For the records that follow, please set down exactly the lines between the one holding "36. SNS - Pub-Sub" and the one holding "58. Health - ?", inclusive, and only those.

(Records from a data source)
--*--
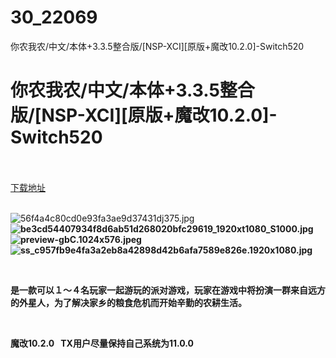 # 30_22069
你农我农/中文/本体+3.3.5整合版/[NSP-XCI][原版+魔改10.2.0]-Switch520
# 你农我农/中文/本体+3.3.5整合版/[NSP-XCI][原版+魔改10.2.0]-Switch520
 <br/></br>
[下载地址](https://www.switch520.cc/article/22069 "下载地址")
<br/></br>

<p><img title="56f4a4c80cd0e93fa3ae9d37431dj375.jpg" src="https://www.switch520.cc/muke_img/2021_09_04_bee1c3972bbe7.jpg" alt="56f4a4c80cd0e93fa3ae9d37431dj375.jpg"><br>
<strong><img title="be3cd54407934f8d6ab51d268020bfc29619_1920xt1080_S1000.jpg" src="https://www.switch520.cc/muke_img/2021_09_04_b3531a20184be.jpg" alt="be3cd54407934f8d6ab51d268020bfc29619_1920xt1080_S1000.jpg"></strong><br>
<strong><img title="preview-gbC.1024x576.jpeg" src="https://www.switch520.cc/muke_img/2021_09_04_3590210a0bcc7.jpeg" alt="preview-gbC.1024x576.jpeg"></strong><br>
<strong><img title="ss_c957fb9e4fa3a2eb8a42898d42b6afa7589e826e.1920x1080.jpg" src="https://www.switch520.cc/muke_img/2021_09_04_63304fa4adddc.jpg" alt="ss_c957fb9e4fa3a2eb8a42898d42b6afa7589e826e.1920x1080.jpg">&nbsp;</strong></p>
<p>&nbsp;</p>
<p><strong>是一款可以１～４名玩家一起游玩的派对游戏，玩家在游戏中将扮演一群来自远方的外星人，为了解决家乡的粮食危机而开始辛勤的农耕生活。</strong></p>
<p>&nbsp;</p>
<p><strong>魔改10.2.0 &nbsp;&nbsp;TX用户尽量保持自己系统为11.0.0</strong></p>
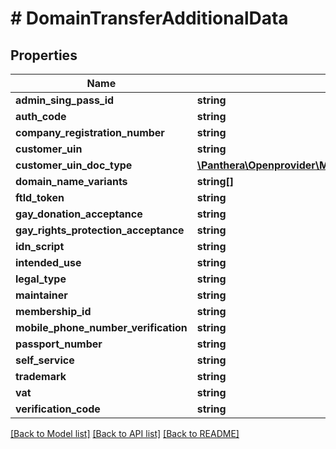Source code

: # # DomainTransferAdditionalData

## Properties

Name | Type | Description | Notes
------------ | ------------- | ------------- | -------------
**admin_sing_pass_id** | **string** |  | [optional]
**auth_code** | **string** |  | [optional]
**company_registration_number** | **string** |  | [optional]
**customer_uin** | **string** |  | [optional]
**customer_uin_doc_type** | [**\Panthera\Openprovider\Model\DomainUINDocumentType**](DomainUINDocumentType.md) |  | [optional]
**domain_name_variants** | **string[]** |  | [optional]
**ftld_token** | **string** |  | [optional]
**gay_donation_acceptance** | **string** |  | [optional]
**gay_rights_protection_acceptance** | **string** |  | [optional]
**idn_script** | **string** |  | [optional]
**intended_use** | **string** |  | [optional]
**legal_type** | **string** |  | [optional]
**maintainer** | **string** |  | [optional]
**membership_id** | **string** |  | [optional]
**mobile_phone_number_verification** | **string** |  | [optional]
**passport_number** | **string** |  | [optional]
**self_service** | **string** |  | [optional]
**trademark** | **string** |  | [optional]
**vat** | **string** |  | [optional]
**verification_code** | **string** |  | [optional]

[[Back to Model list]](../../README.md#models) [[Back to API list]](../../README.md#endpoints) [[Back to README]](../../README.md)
--*--
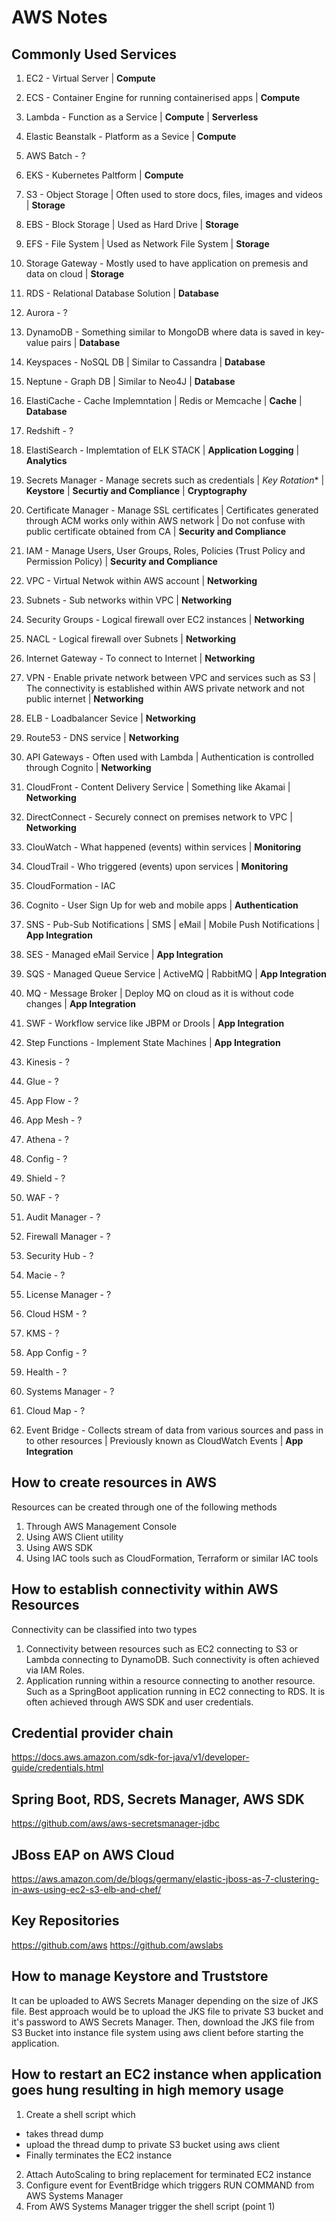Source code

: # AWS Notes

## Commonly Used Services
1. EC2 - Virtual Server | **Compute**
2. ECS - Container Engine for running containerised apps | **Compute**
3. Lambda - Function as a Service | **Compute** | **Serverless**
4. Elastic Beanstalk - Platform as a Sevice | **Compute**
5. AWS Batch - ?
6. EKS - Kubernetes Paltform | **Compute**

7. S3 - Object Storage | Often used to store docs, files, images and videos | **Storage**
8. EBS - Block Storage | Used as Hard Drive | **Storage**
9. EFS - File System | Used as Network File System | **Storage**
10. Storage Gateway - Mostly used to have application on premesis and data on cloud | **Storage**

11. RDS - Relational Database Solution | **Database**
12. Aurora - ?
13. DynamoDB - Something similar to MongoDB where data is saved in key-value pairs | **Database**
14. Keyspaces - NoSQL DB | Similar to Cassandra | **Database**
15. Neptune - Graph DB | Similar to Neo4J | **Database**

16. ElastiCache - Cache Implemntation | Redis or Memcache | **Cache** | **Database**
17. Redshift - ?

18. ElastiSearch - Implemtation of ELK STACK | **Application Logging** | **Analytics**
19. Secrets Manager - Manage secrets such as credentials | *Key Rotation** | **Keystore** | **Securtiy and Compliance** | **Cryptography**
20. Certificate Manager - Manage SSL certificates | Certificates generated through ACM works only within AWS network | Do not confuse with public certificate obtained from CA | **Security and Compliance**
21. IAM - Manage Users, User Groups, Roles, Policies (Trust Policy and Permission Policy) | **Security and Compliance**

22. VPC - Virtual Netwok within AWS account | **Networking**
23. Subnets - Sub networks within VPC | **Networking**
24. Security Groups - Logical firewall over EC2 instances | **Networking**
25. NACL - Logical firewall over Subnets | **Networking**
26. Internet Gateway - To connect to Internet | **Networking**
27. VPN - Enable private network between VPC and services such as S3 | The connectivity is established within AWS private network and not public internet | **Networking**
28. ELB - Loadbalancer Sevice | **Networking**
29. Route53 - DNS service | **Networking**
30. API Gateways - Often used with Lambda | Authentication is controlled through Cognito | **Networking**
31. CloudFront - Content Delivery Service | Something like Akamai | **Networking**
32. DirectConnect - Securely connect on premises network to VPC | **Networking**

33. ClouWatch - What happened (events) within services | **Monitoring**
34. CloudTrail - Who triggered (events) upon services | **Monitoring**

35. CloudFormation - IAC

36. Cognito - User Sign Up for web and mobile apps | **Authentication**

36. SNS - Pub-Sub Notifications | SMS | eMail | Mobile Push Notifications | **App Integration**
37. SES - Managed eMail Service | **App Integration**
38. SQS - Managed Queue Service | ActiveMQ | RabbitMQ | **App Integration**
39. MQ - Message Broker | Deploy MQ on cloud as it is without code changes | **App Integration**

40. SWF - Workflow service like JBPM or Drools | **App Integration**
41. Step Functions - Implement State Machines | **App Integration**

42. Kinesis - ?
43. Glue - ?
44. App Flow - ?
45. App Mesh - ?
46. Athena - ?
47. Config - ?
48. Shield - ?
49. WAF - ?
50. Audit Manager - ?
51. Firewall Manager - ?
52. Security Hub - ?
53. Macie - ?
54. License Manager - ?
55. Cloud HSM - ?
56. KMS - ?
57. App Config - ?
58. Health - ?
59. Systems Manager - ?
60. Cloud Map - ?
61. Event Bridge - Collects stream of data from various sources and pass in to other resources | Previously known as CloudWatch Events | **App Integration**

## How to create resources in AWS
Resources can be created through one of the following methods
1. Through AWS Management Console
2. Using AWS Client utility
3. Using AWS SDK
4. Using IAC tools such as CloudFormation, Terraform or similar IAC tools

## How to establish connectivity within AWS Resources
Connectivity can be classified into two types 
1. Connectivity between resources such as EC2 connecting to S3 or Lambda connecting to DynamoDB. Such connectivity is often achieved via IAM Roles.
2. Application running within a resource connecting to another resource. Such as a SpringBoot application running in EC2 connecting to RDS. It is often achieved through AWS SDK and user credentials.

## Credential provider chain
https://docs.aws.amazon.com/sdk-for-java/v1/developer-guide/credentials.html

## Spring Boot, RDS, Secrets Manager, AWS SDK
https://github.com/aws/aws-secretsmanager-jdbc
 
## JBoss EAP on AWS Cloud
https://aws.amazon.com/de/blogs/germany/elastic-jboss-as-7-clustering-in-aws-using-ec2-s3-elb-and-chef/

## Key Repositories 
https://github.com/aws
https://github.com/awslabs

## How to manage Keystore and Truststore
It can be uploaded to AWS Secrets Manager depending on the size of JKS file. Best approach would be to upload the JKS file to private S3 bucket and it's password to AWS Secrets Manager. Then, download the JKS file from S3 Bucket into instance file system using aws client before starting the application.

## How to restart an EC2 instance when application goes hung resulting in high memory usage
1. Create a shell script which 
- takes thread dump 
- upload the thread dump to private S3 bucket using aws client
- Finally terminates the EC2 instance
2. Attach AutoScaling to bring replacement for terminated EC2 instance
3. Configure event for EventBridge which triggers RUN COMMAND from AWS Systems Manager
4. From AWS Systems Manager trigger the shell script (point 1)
--*--
- Answer box -
36. SNS - Pub-Sub Notifications | SMS | eMail | Mobile Push Notifications | **App Integration**
37. SES - Managed eMail Service | **App Integration**
38. SQS - Managed Queue Service | ActiveMQ | RabbitMQ | **App Integration**
39. MQ - Message Broker | Deploy MQ on cloud as it is without code changes | **App Integration**

40. SWF - Workflow service like JBPM or Drools | **App Integration**
41. Step Functions - Implement State Machines | **App Integration**

42. Kinesis - ?
43. Glue - ?
44. App Flow - ?
45. App Mesh - ?
46. Athena - ?
47. Config - ?
48. Shield - ?
49. WAF - ?
50. Audit Manager - ?
51. Firewall Manager - ?
52. Security Hub - ?
53. Macie - ?
54. License Manager - ?
55. Cloud HSM - ?
56. KMS - ?
57. App Config - ?
58. Health - ?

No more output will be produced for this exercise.